### Activity:
Whichever lines of the entries hold the word "begin" should be identified and copied.

Excerpted records Start Marker

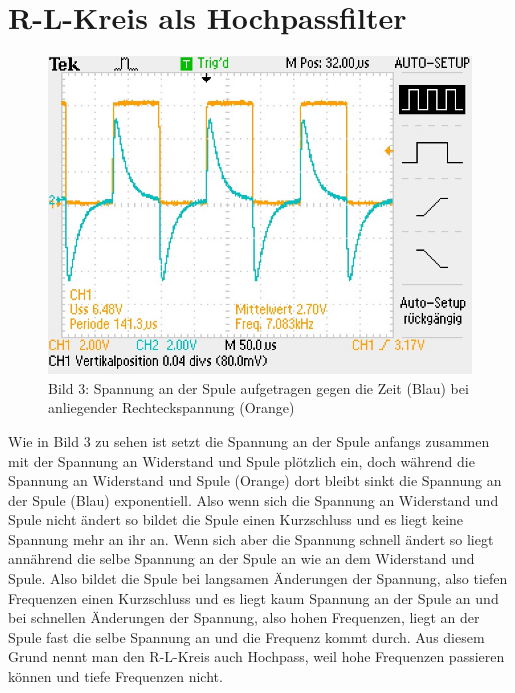 \section{R-L-Kreis als Hochpassfilter}
\begin{figure}[!htb]
    \centering
    \begin{minipage}[t]{0.7\linewidth}
        \centering
        \includegraphics[width=\linewidth]{F0006TEK.jpg}
    \end{minipage}
    \caption*{Bild 3: \small Spannung an der Spule aufgetragen gegen die Zeit (Blau) bei anliegender Rechteckspannung (Orange)}
\end{figure}
Wie in Bild 3 zu sehen ist setzt die Spannung an der Spule anfangs zusammen mit der Spannung an Widerstand und Spule plötzlich ein, doch während die Spannung an Widerstand und Spule (Orange) dort bleibt sinkt die Spannung an der Spule (Blau) exponentiell. Also wenn sich die Spannung an Widerstand und Spule nicht ändert so bildet die Spule einen Kurzschluss und es liegt keine Spannung mehr an ihr an. Wenn sich aber die Spannung schnell ändert so liegt annährend die selbe Spannung an der Spule an wie an dem Widerstand und Spule. Also bildet die Spule bei langsamen Änderungen der Spannung, also tiefen Frequenzen einen Kurzschluss und es liegt kaum Spannung an der Spule an und bei schnellen Änderungen der Spannung, also hohen Frequenzen, liegt an der Spule fast die selbe Spannung an und die Frequenz kommt durch. Aus diesem Grund nennt man den R-L-Kreis auch Hochpass, weil hohe Frequenzen passieren können und tiefe Frequenzen nicht.


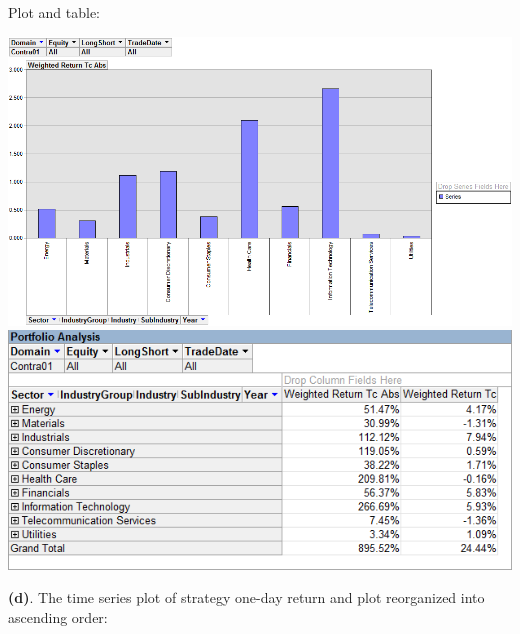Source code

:\documentclass[11pt,letter]{article}
\begin{document}
Plot and table:
\begin{center}
\includegraphics[scale=0.5,keepaspectratio]{2c}
\includegraphics[scale=0.5,keepaspectratio]{2c_2}
\end{center}

\textbf{(d)}. The time series plot of strategy one-day return and plot reorganized into ascending order:
\end{document}
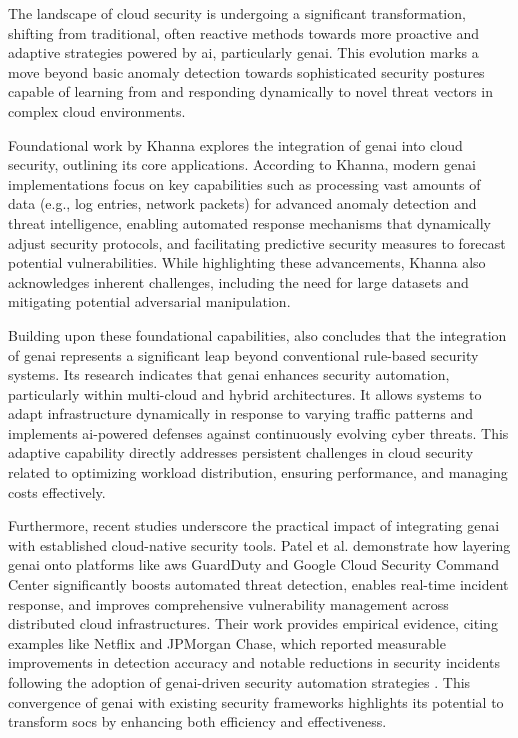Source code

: The landscape of cloud security is undergoing a significant transformation, shifting from traditional, often reactive methods towards more proactive and adaptive strategies powered by \gls{ai}, particularly \gls{genai}. This evolution marks a move beyond basic anomaly detection towards sophisticated security postures capable of learning from and responding dynamically to novel threat vectors in complex cloud environments.

Foundational work by Khanna \cite{khanna_enhancing_2024} explores the integration of \gls{genai} into cloud security, outlining its core applications. According to Khanna, modern \gls{genai} implementations focus on key capabilities such as processing vast amounts of data (e.g., log entries, network packets) for advanced anomaly detection and threat intelligence, enabling automated response mechanisms that dynamically adjust security protocols, and facilitating predictive security measures to forecast potential vulnerabilities. While highlighting these advancements, Khanna also acknowledges inherent challenges, including the need for large datasets and mitigating potential adversarial manipulation.

Building upon these foundational capabilities, \cite{seth_ai_2025} also concludes that the integration of \gls{genai} represents a significant leap beyond conventional rule-based security systems. Its research indicates that \gls{genai} enhances security automation, particularly within multi-cloud and hybrid architectures. It allows systems to adapt infrastructure dynamically in response to varying traffic patterns and implements \gls{ai}-powered defenses against continuously evolving cyber threats. This adaptive capability directly addresses persistent challenges in cloud security related to optimizing workload distribution, ensuring performance, and managing costs effectively.

Furthermore, recent studies underscore the practical impact of integrating \gls{genai} with established cloud-native security tools. Patel et al. \cite{patel_generative_2025} demonstrate how layering \gls{genai} onto platforms like \gls{aws} GuardDuty and Google Cloud Security Command Center significantly boosts automated threat detection, enables real-time incident response, and improves comprehensive vulnerability management across distributed cloud infrastructures. Their work provides empirical evidence, citing examples like Netflix and JPMorgan Chase, which reported measurable improvements in detection accuracy and notable reductions in security incidents following the adoption of \gls{genai}-driven security automation strategies \cite{patel_generative_2025}. This convergence of \gls{genai} with existing security frameworks highlights its potential to transform \glspl{soc} by enhancing both efficiency and effectiveness.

Excerpted records End Marker

### Result of the task:
\begin{figure}[!htb]
    \begin{minipage}[t]{0.7\linewidth}
\begin{document}
\begin{center}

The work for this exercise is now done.